• REQUIRED WORK:
There is one span to output from the data below: the lines starting at the line with "variables and defaults." and ending at the line with "## Validation Commands". Output it exactly, ends included, nothing more.

════════════════════

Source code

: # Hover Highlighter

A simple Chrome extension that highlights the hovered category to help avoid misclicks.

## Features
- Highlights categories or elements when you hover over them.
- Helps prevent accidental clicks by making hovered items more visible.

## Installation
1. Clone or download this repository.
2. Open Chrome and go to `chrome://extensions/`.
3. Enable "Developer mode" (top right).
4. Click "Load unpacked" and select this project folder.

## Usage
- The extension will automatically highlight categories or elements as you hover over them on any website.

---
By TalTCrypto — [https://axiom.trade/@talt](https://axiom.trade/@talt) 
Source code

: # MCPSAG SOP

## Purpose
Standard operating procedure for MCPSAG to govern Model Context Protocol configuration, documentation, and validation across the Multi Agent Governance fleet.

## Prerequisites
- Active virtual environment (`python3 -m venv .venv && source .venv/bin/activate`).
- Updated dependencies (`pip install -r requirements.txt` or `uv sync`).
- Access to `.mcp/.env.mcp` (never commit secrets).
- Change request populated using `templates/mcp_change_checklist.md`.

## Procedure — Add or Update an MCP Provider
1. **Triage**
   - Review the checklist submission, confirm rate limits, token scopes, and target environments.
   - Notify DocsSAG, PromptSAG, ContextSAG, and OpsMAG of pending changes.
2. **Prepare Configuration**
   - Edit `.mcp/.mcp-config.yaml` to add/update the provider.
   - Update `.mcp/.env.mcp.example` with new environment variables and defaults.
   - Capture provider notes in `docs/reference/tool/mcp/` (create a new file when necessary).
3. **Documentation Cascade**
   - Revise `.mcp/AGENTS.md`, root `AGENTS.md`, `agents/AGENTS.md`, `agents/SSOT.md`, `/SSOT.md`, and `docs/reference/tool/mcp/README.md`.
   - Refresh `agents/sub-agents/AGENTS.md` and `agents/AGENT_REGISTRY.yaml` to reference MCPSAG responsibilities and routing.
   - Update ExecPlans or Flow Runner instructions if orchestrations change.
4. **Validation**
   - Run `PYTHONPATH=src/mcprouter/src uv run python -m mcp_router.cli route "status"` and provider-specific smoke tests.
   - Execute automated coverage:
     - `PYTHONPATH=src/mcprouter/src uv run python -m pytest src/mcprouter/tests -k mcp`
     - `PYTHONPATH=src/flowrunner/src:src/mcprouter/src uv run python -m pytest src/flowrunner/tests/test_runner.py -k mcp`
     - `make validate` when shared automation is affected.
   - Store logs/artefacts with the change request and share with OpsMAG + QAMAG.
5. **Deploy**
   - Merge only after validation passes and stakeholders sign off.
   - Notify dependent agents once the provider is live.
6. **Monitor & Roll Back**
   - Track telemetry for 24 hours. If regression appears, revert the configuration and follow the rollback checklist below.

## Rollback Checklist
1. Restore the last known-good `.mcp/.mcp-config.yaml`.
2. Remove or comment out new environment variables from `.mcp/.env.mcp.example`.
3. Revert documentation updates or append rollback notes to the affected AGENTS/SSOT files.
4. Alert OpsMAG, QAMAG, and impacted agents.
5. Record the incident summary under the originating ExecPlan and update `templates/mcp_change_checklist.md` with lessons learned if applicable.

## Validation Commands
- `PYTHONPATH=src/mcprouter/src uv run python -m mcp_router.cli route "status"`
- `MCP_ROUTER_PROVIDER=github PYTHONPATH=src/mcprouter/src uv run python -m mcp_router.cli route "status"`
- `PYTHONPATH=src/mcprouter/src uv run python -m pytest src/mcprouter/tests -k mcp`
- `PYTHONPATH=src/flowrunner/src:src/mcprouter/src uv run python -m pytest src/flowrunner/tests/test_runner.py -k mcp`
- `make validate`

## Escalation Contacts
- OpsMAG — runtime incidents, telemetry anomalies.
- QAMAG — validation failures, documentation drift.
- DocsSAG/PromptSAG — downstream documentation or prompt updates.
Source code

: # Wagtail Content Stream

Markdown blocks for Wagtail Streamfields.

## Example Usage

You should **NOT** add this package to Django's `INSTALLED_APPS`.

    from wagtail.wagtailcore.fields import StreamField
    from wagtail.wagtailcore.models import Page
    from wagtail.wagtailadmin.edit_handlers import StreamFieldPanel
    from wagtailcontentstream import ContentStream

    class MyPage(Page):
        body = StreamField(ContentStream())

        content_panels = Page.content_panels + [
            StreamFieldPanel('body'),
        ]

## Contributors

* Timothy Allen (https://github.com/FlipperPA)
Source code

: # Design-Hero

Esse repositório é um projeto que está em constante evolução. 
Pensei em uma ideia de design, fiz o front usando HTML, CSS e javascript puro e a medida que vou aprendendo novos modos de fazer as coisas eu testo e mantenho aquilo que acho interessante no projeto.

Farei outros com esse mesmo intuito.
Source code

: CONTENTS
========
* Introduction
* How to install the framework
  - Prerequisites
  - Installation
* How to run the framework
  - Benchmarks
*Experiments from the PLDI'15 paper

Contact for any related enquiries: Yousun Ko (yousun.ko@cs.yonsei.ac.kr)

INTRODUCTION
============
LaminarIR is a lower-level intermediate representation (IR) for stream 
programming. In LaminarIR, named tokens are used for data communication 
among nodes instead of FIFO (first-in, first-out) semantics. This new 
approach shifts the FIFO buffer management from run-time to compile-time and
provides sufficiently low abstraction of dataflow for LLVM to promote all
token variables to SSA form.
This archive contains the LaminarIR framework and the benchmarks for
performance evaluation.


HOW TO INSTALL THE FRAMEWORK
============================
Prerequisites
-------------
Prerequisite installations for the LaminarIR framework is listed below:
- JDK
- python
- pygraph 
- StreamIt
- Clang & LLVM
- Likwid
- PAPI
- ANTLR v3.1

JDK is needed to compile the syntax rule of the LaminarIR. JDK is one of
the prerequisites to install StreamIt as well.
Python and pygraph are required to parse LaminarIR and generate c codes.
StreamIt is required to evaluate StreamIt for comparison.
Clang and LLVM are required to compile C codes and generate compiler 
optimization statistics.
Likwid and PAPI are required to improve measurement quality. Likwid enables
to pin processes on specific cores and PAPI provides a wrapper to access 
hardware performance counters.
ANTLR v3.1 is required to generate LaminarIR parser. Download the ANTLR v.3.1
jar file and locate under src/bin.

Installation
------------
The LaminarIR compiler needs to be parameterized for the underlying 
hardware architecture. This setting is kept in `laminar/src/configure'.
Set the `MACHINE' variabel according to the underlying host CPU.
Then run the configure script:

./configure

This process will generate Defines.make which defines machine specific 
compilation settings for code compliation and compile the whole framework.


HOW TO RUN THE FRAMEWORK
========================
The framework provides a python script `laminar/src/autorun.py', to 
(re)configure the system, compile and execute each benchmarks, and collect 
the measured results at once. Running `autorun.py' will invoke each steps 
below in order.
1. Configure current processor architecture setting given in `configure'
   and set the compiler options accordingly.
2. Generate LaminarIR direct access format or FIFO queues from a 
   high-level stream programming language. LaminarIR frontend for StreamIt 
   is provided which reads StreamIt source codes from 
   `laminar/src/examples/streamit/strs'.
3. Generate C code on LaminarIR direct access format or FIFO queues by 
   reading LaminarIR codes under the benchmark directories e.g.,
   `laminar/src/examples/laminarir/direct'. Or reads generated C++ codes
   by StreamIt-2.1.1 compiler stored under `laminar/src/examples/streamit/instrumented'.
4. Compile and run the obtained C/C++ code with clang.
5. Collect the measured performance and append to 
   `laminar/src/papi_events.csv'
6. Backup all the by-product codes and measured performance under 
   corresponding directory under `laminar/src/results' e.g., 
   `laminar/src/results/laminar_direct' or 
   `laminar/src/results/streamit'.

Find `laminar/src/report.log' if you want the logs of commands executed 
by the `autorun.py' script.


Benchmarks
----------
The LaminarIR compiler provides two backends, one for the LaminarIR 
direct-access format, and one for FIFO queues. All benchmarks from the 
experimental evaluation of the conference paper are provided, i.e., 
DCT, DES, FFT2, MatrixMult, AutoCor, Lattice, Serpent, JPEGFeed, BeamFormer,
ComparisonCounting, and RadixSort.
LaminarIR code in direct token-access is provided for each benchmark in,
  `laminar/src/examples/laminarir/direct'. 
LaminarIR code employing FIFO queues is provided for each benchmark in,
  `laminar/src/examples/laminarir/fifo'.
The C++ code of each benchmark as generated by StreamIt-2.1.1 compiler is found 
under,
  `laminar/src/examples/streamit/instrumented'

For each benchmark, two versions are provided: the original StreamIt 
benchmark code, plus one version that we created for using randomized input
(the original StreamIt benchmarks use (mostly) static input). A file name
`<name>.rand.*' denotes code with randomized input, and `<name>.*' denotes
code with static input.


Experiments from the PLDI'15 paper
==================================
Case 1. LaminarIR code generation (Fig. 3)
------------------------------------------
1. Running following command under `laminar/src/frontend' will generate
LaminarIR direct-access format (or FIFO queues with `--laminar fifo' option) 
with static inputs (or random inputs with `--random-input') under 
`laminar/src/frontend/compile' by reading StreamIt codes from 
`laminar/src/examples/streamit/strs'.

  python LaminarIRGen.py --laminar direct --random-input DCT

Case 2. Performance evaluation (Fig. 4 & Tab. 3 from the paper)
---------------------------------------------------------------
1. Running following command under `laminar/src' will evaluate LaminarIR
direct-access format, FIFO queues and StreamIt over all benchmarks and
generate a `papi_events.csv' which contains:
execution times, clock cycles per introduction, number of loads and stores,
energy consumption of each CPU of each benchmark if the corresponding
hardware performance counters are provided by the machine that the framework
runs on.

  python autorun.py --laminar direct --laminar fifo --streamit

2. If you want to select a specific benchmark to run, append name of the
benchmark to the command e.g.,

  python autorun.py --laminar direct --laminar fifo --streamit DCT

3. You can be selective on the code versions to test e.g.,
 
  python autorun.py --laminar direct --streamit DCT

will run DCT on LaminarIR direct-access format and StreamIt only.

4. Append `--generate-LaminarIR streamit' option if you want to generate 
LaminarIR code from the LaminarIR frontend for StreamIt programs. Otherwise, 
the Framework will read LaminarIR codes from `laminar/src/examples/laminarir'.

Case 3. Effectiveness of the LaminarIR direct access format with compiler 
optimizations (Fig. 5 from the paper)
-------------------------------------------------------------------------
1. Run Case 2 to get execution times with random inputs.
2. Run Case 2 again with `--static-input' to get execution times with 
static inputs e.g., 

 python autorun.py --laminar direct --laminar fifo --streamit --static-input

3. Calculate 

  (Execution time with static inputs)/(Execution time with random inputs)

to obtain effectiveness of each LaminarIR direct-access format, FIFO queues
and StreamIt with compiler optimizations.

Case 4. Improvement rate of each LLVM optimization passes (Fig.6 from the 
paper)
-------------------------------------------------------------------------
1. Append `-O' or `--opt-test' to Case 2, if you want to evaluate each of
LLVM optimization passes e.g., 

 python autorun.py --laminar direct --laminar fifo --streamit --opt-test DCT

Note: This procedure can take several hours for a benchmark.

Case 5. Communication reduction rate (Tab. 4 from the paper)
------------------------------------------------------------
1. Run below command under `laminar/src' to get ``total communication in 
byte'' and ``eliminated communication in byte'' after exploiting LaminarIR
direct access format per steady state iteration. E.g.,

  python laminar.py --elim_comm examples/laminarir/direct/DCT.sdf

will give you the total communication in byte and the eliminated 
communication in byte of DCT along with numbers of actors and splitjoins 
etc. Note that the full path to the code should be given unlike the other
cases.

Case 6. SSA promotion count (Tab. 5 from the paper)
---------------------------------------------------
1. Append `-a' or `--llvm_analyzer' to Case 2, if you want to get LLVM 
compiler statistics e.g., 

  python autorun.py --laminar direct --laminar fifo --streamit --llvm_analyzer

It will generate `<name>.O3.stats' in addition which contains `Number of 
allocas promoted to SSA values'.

════════════════════

• RESPONSE TO THIS TASK:
   - Update `.mcp/.env.mcp.example` with new environment variables and defaults.
   - Capture provider notes in `docs/reference/tool/mcp/` (create a new file when necessary).
3. **Documentation Cascade**
   - Revise `.mcp/AGENTS.md`, root `AGENTS.md`, `agents/AGENTS.md`, `agents/SSOT.md`, `/SSOT.md`, and `docs/reference/tool/mcp/README.md`.
   - Refresh `agents/sub-agents/AGENTS.md` and `agents/AGENT_REGISTRY.yaml` to reference MCPSAG responsibilities and routing.
   - Update ExecPlans or Flow Runner instructions if orchestrations change.
4. **Validation**
   - Run `PYTHONPATH=src/mcprouter/src uv run python -m mcp_router.cli route "status"` and provider-specific smoke tests.
   - Execute automated coverage:
     - `PYTHONPATH=src/mcprouter/src uv run python -m pytest src/mcprouter/tests -k mcp`
     - `PYTHONPATH=src/flowrunner/src:src/mcprouter/src uv run python -m pytest src/flowrunner/tests/test_runner.py -k mcp`
     - `make validate` when shared automation is affected.
   - Store logs/artefacts with the change request and share with OpsMAG + QAMAG.
5. **Deploy**
   - Merge only after validation passes and stakeholders sign off.
   - Notify dependent agents once the provider is live.
6. **Monitor & Roll Back**
   - Track telemetry for 24 hours. If regression appears, revert the configuration and follow the rollback checklist below.

## Rollback Checklist
1. Restore the last known-good `.mcp/.mcp-config.yaml`.
2. Remove or comment out new environment variables from `.mcp/.env.mcp.example`.
3. Revert documentation updates or append rollback notes to the affected AGENTS/SSOT files.
4. Alert OpsMAG, QAMAG, and impacted agents.
5. Record the incident summary under the originating ExecPlan and update `templates/mcp_change_checklist.md` with lessons learned if applicable.

## Validation Commands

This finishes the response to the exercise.